I had not imagined that I would like reading about this sort of thing, but it’s been a very eye-opening experience.  Organic farming is an interesting subject.  Judging by the responses to these articles, there are other who feel the same way.

Why?  For one thing, we have begun to appreciate just how important it is for our food and drink to come from good origins.  If we want to think and act in healthy ways, we must ensure that we are literally composed of good ingredients.

We moderns pump our meats with hormones and antibiotics, and drench our fruits and vegetables with chemicals.  Is this a net good?  There are trade-offs in life with everything, and the achievements of modern science should not be minimized.  The modern food distribution system, with its conveniences and modest prices, is something that our remote ancestors could only have dreamed of.

At the same time, it is a mistake to think that we have not paid a price for all this.  In Roman times and for many centuries afterwards, animal husbandry and the cultivation of produce was done “naturally” using human and animal labor.  The Romans did not have to try to be “organic” farmers; they just were.  Reading the food preparation recipes in the three authors named above (Columella, Cato, and Varro) in the original language made me imagine just how good foods must have tasted in those days.

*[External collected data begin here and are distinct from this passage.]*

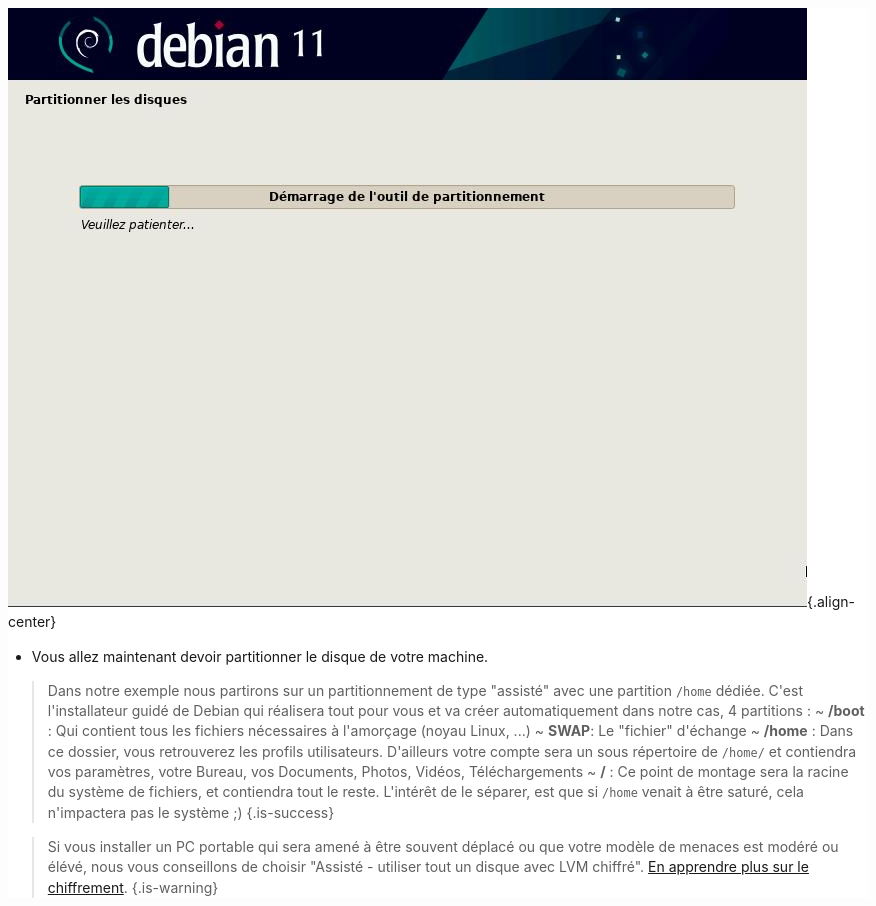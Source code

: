![](./images/debian-stable-12.jpg){.align-center}

- Vous allez maintenant devoir partitionner le disque de votre machine.

> Dans notre exemple nous partirons sur un partitionnement de type "assisté" avec une partition `/home` dédiée. C'est l'installateur guidé de Debian qui réalisera tout pour vous et va créer automatiquement dans notre cas, 4 partitions :
> ~ **/boot** : Qui contient tous les fichiers nécessaires à l'amorçage (noyau Linux, ...)
> ~ **SWAP**: Le "fichier" d'échange
> ~ **/home** : Dans ce dossier, vous retrouverez les profils utilisateurs. D'ailleurs votre compte sera un sous répertoire de `/home/` et contiendra vos paramètres, votre Bureau, vos Documents, Photos, Vidéos, Téléchargements
> ~ **/** : Ce point de montage sera la racine du système de fichiers, et contiendra tout le reste. L'intérêt de le séparer, est que si `/home` venait à être saturé, cela n'impactera pas le système ;)
{.is-success}

> Si vous installer un PC portable qui sera amené à être souvent déplacé ou que votre modèle de menaces est modéré ou élévé, nous vous conseillons de choisir "Assisté - utiliser tout un disque avec LVM chiffré".
> [En apprendre plus sur le chiffrement](./chiffrement.md.md##le-chiffrement).
{.is-warning}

Everything was raised and produced naturally.  We have paid a price for our modern food system.  On balance, it was probably worth it, but I know that I’m going to make more of an effort to cut out of my diet any foods that are too tainted with chemicals, hormones, and antibiotics.

I will describe here Columella’s preparation of salt pork.  This preparation caught my eye, since salt pork plays a major role in an important dish that I grew up with:  New England cod and clam chowders.  Salt pork has many other uses, of course.  It can be found in a number of Spanish and Portuguese dishes, and figures in the cuisines of other nations as well.

We will now find out how the Romans prepared it.  My source here is Columella (XII.55).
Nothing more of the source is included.